**Data in this exercise**
--- START ---

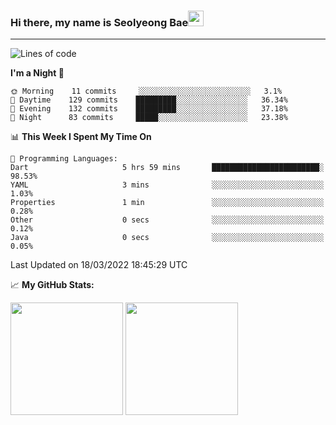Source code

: ### Hi there, my name is Seolyeong Bae<img src="https://user-images.githubusercontent.com/80435616/151690320-5f13ba50-5d87-43d4-b254-939addcd0bdb.gif" width="25px">

---


<!--START_SECTION:waka-->
![Lines of code](https://img.shields.io/badge/From%20Hello%20World%20I%27ve%20Written-37%20Thousand%20lines%20of%20code-blue)

**I'm a Night 🦉** 

```text
🌞 Morning    11 commits     ░░░░░░░░░░░░░░░░░░░░░░░░░   3.1% 
🌆 Daytime    129 commits    █████████░░░░░░░░░░░░░░░░   36.34% 
🌃 Evening    132 commits    █████████░░░░░░░░░░░░░░░░   37.18% 
🌙 Night      83 commits     █████░░░░░░░░░░░░░░░░░░░░   23.38%

```


📊 **This Week I Spent My Time On** 

```text
💬 Programming Languages: 
Dart                     5 hrs 59 mins       ████████████████████████░   98.53% 
YAML                     3 mins              ░░░░░░░░░░░░░░░░░░░░░░░░░   1.03% 
Properties               1 min               ░░░░░░░░░░░░░░░░░░░░░░░░░   0.28% 
Other                    0 secs              ░░░░░░░░░░░░░░░░░░░░░░░░░   0.12% 
Java                     0 secs              ░░░░░░░░░░░░░░░░░░░░░░░░░   0.05%

```


 Last Updated on 18/03/2022 18:45:29 UTC
<!--END_SECTION:waka-->


📈 **My GitHub Stats:**

<p>
  <img height="180em" src="https://github-readme-stats.vercel.app/api?username=pell13&show_icons=true&hide_border=true&&count_private=true&include_all_commits=true" />
  <img height="180em" src="https://github-readme-stats.vercel.app/api/top-langs/?username=pell13&exclude_repo=KNN-Image-Classification&show_icons=true&hide_border=true&layout=compact&langs_count=8"/>
</p>
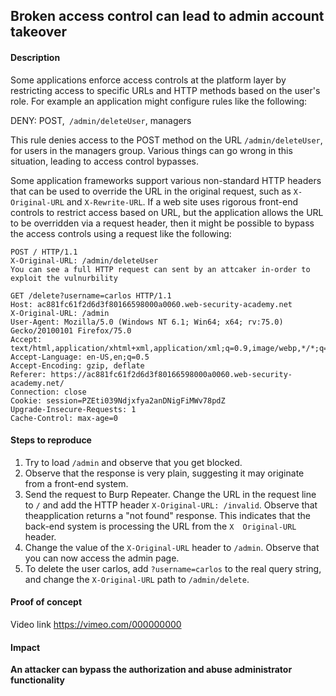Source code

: ## Broken access control can lead to admin account takeover

#### Description
Some applications enforce access controls at the platform layer by restricting access to specific URLs and HTTP methods based on the user's role. For example an application might configure rules like the following:

DENY: POST,` /admin/deleteUser`, managers

This rule denies access to the POST method on the URL `/admin/deleteUser`, for users in the managers group. Various things can go wrong in this situation, leading to access control bypasses.

Some application frameworks support various non-standard HTTP headers that can be used to override the URL in the original request, such as `X-Original-URL` and `X-Rewrite-URL`. If a web site uses rigorous front-end controls to restrict access based on URL, but the application allows the URL to be overridden via a request header, then it might be possible to bypass the access controls using a request like the following:
```
POST / HTTP/1.1
X-Original-URL: /admin/deleteUser
You can see a full HTTP request can sent by an attcaker in-order to exploit the vulnurbility
```
```
GET /delete?username=carlos HTTP/1.1
Host: ac881fc61f2d6d3f80166598000a0060.web-security-academy.net
X-Original-URL: /admin
User-Agent: Mozilla/5.0 (Windows NT 6.1; Win64; x64; rv:75.0) Gecko/20100101 Firefox/75.0
Accept: text/html,application/xhtml+xml,application/xml;q=0.9,image/webp,*/*;q=0.8
Accept-Language: en-US,en;q=0.5
Accept-Encoding: gzip, deflate
Referer: https://ac881fc61f2d6d3f80166598000a0060.web-security-academy.net/
Connection: close
Cookie: session=PZEti039Ndjxfya2anDNigFiMWv78pdZ
Upgrade-Insecure-Requests: 1
Cache-Control: max-age=0

```

#### Steps to reproduce

1. Try to load `/admin` and observe that you get blocked. 
2. Observe that the response is very plain, suggesting it may originate from a front-end system. 
3. Send the request to Burp Repeater. Change the URL in the request line to `/` and add the HTTP header `X-Original-URL: /invalid`.        Observe that theapplication returns a "not found" response. This indicates that the back-end system is processing the URL from the `X  Original-URL` header. 
4. Change the value of the `X-Original-URL` header to `/admin`. Observe that you can now access the admin page. 
5. To delete the user carlos, add `?username=carlos` to the real query string, and change the `X-Original-URL` path to `/admin/delete`.

#### Proof of concept

Video link https://vimeo.com/000000000

#### Impact 

**An attacker can bypass the authorization and abuse administrator functionality**
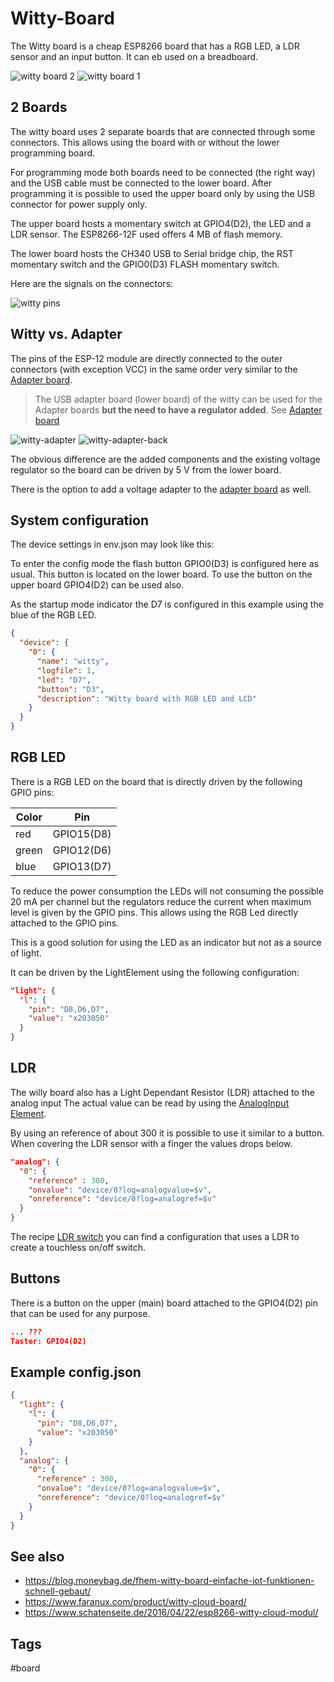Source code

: # Witty-Board

The Witty board is a cheap ESP8266 board that has a RGB LED, a LDR sensor and an input button. It can eb used on a breadboard.

![witty board 2](/boards/witty.jpg)
![witty board 1](/boards/witty1.jpg)


## 2 Boards

The witty board uses 2 separate boards that are connected through some connectors. This allows using the board 
with or without the lower programming board.

For programming mode both boards need to be connected (the right way) and the USB cable must be connected to the lower board.
After programming it is possible to used the upper board only by using the USB connector for power supply only.

The upper board hosts a momentary switch at GPIO4(D2), the LED and a LDR sensor. The 
ESP8266-12F used offers 4 MB of flash memory.

The lower board hosts the CH340 USB to Serial bridge chip, the RST momentary switch and the GPIO0(D3) FLASH momentary switch.

Here are the signals on the connectors:

![witty pins](/boards/wittypins.png )


## Witty vs. Adapter

The pins of the ESP-12 module are directly connected to the outer connectors (with exception VCC) in the same order very similar to the [Adapter board](/boards/adapter.md).

> The USB adapter board (lower board) of the witty can be used for the Adapter boards
> **but the need to have a regulator added**. See [Adapter board](/boards/adapter.md)

![witty-adapter](/boards/witty-adapter.jpg)
![witty-adapter-back](/boards/witty-adapter-back.jpg)

The obvious difference are the added components and the existing voltage regulator so the board can be driven by 5 V from the lower board. 

There is the option to add a voltage adapter to the [adapter board](/boards/adapter.md) as well.


## System configuration

The device settings in env.json may look like this:

To enter the config mode the flash button GPIO0(D3) is configured here as usual.
This button is located on the lower board. To use the button on the upper board GPIO4(D2) can be used also.

As the startup mode indicator the D7 is configured in this example using the blue of the RGB LED.

```JSON
{
  "device": {
    "0": {
      "name": "witty",
      "logfile": 1,
      "led": "D7",
      "button": "D3",
      "description": "Witty board with RGB LED and LCD"
    }
  }
}
```


## RGB LED

There is a RGB LED on the board that is directly driven by the following GPIO pins:

| Color | Pin        |
| ----- | ---------- |
| red   | GPIO15(D8) |
| green | GPIO12(D6) |
| blue  | GPIO13(D7) |

To reduce the power consumption the LEDs will not consuming the possible 20 mA per channel but the regulators reduce the current when maximum level is given by the GPIO pins. This allows using the RGB Led directly attached to the GPIO pins.

This is a good solution for using the LED as an indicator but not as a source of light.

It can be driven by the LightElement using the following configuration:

```JSON
"light": {
  "l": {
    "pin": "D8,D6,D7",
    "value": "x203050"
  }
}
```


## LDR

The willy board also has a Light Dependant Resistor (LDR) attached to the analog input The actual value can be read by using the 
[AnalogInput Element](/elements/analog.md).

By using an reference of about 300 it is possible to use it similar to a button. 
When covering the LDR sensor with a finger the values drops below.

```JSON
"analog": {
  "0": {
    "reference" : 300,
    "onvalue": "device/0?log=analogvalue=$v",
    "onreference": "device/0?log=analogref=$v"
  }
}
```

The recipe [LDR switch](/recipes/ldrswitch.md) you can find a configuration that 
uses a LDR to create a touchless on/off switch.


## Buttons

There is a button on the upper (main) board attached to the GPIO4(D2) pin that can be used for any purpose.

```JSON
... ???
Taster: GPIO4(D2)
```


## Example config.json


```JSON
{
  "light": {
    "l": {
      "pin": "D8,D6,D7",
      "value": "x203050"
    }
  },
  "analog": {
    "0": {
      "reference" : 300,
      "onvalue": "device/0?log=analogvalue=$v",
      "onreference": "device/0?log=analogref=$v"
    }
  }
}
```


## See also

* https://blog.moneybag.de/fhem-witty-board-einfache-iot-funktionen-schnell-gebaut/
* https://www.faranux.com/product/witty-cloud-board/
* https://www.schatenseite.de/2016/04/22/esp8266-witty-cloud-modul/


## Tags

#board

--- END ---

**Task goal**
In the answer, the entries must appear exactly as above, without the images.

**Solution for this exercise**
Source code

: ### Hi there, my name is Seolyeong Bae<img src="https://user-images.githubusercontent.com/80435616/151690320-5f13ba50-5d87-43d4-b254-939addcd0bdb.gif" width="25px">

---


<!--START_SECTION:waka-->
![Lines of code](https://img.shields.io/badge/From%20Hello%20World%20I%27ve%20Written-37%20Thousand%20lines%20of%20code-blue)

**I'm a Night 🦉** 

```text
🌞 Morning    11 commits     ░░░░░░░░░░░░░░░░░░░░░░░░░   3.1% 
🌆 Daytime    129 commits    █████████░░░░░░░░░░░░░░░░   36.34% 
🌃 Evening    132 commits    █████████░░░░░░░░░░░░░░░░   37.18% 
🌙 Night      83 commits     █████░░░░░░░░░░░░░░░░░░░░   23.38%

```


📊 **This Week I Spent My Time On** 

```text
💬 Programming Languages: 
Dart                     5 hrs 59 mins       ████████████████████████░   98.53% 
YAML                     3 mins              ░░░░░░░░░░░░░░░░░░░░░░░░░   1.03% 
Properties               1 min               ░░░░░░░░░░░░░░░░░░░░░░░░░   0.28% 
Other                    0 secs              ░░░░░░░░░░░░░░░░░░░░░░░░░   0.12% 
Java                     0 secs              ░░░░░░░░░░░░░░░░░░░░░░░░░   0.05%

```


 Last Updated on 18/03/2022 18:45:29 UTC
<!--END_SECTION:waka-->


📈 **My GitHub Stats:**

<p>
  <img height="180em" src="https://github-readme-stats.vercel.app/api?username=pell13&show_icons=true&hide_border=true&&count_private=true&include_all_commits=true" />
  <img height="180em" src="https://github-readme-stats.vercel.app/api/top-langs/?username=pell13&exclude_repo=KNN-Image-Classification&show_icons=true&hide_border=true&layout=compact&langs_count=8"/>
</p>
Source code

: ## Broken access control can lead to admin account takeover

#### Description
Some applications enforce access controls at the platform layer by restricting access to specific URLs and HTTP methods based on the user's role. For example an application might configure rules like the following:

DENY: POST,` /admin/deleteUser`, managers

This rule denies access to the POST method on the URL `/admin/deleteUser`, for users in the managers group. Various things can go wrong in this situation, leading to access control bypasses.

Some application frameworks support various non-standard HTTP headers that can be used to override the URL in the original request, such as `X-Original-URL` and `X-Rewrite-URL`. If a web site uses rigorous front-end controls to restrict access based on URL, but the application allows the URL to be overridden via a request header, then it might be possible to bypass the access controls using a request like the following:
```
POST / HTTP/1.1
X-Original-URL: /admin/deleteUser
You can see a full HTTP request can sent by an attcaker in-order to exploit the vulnurbility
```
```
GET /delete?username=carlos HTTP/1.1
Host: ac881fc61f2d6d3f80166598000a0060.web-security-academy.net
X-Original-URL: /admin
User-Agent: Mozilla/5.0 (Windows NT 6.1; Win64; x64; rv:75.0) Gecko/20100101 Firefox/75.0
Accept: text/html,application/xhtml+xml,application/xml;q=0.9,image/webp,*/*;q=0.8
Accept-Language: en-US,en;q=0.5
Accept-Encoding: gzip, deflate
Referer: https://ac881fc61f2d6d3f80166598000a0060.web-security-academy.net/
Connection: close
Cookie: session=PZEti039Ndjxfya2anDNigFiMWv78pdZ
Upgrade-Insecure-Requests: 1
Cache-Control: max-age=0

```

#### Steps to reproduce

1. Try to load `/admin` and observe that you get blocked. 
2. Observe that the response is very plain, suggesting it may originate from a front-end system. 
3. Send the request to Burp Repeater. Change the URL in the request line to `/` and add the HTTP header `X-Original-URL: /invalid`.        Observe that theapplication returns a "not found" response. This indicates that the back-end system is processing the URL from the `X  Original-URL` header. 
4. Change the value of the `X-Original-URL` header to `/admin`. Observe that you can now access the admin page. 
5. To delete the user carlos, add `?username=carlos` to the real query string, and change the `X-Original-URL` path to `/admin/delete`.

#### Proof of concept

Video link https://vimeo.com/000000000

#### Impact 

**An attacker can bypass the authorization and abuse administrator functionality**
Source code

: # Witty-Board

The Witty board is a cheap ESP8266 board that has a RGB LED, a LDR sensor and an input button. It can eb used on a breadboard.

![witty board 2](/boards/witty.jpg)
![witty board 1](/boards/witty1.jpg)


## 2 Boards

The witty board uses 2 separate boards that are connected through some connectors. This allows using the board 
with or without the lower programming board.

For programming mode both boards need to be connected (the right way) and the USB cable must be connected to the lower board.
After programming it is possible to used the upper board only by using the USB connector for power supply only.

The upper board hosts a momentary switch at GPIO4(D2), the LED and a LDR sensor. The 
ESP8266-12F used offers 4 MB of flash memory.

The lower board hosts the CH340 USB to Serial bridge chip, the RST momentary switch and the GPIO0(D3) FLASH momentary switch.

Here are the signals on the connectors:

![witty pins](/boards/wittypins.png )


## Witty vs. Adapter

The pins of the ESP-12 module are directly connected to the outer connectors (with exception VCC) in the same order very similar to the [Adapter board](/boards/adapter.md).

> The USB adapter board (lower board) of the witty can be used for the Adapter boards
> **but the need to have a regulator added**. See [Adapter board](/boards/adapter.md)

![witty-adapter](/boards/witty-adapter.jpg)
![witty-adapter-back](/boards/witty-adapter-back.jpg)

The obvious difference are the added components and the existing voltage regulator so the board can be driven by 5 V from the lower board. 

There is the option to add a voltage adapter to the [adapter board](/boards/adapter.md) as well.


## System configuration

The device settings in env.json may look like this:

To enter the config mode the flash button GPIO0(D3) is configured here as usual.
This button is located on the lower board. To use the button on the upper board GPIO4(D2) can be used also.

As the startup mode indicator the D7 is configured in this example using the blue of the RGB LED.

```JSON
{
  "device": {
    "0": {
      "name": "witty",
      "logfile": 1,
      "led": "D7",
      "button": "D3",
      "description": "Witty board with RGB LED and LCD"
    }
  }
}
```


## RGB LED

There is a RGB LED on the board that is directly driven by the following GPIO pins:

| Color | Pin        |
| ----- | ---------- |
| red   | GPIO15(D8) |
| green | GPIO12(D6) |
| blue  | GPIO13(D7) |

To reduce the power consumption the LEDs will not consuming the possible 20 mA per channel but the regulators reduce the current when maximum level is given by the GPIO pins. This allows using the RGB Led directly attached to the GPIO pins.

This is a good solution for using the LED as an indicator but not as a source of light.

It can be driven by the LightElement using the following configuration:

```JSON
"light": {
  "l": {
    "pin": "D8,D6,D7",
    "value": "x203050"
  }
}
```


## LDR

The willy board also has a Light Dependant Resistor (LDR) attached to the analog input The actual value can be read by using the 
[AnalogInput Element](/elements/analog.md).

By using an reference of about 300 it is possible to use it similar to a button. 
When covering the LDR sensor with a finger the values drops below.

```JSON
"analog": {
  "0": {
    "reference" : 300,
    "onvalue": "device/0?log=analogvalue=$v",
    "onreference": "device/0?log=analogref=$v"
  }
}
```

The recipe [LDR switch](/recipes/ldrswitch.md) you can find a configuration that 
uses a LDR to create a touchless on/off switch.


## Buttons

There is a button on the upper (main) board attached to the GPIO4(D2) pin that can be used for any purpose.

```JSON
... ???
Taster: GPIO4(D2)
```


## Example config.json


```JSON
{
  "light": {
    "l": {
      "pin": "D8,D6,D7",
      "value": "x203050"
    }
  },
  "analog": {
    "0": {
      "reference" : 300,
      "onvalue": "device/0?log=analogvalue=$v",
      "onreference": "device/0?log=analogref=$v"
    }
  }
}
```


## See also

* https://blog.moneybag.de/fhem-witty-board-einfache-iot-funktionen-schnell-gebaut/
* https://www.faranux.com/product/witty-cloud-board/
* https://www.schatenseite.de/2016/04/22/esp8266-witty-cloud-modul/


## Tags

#board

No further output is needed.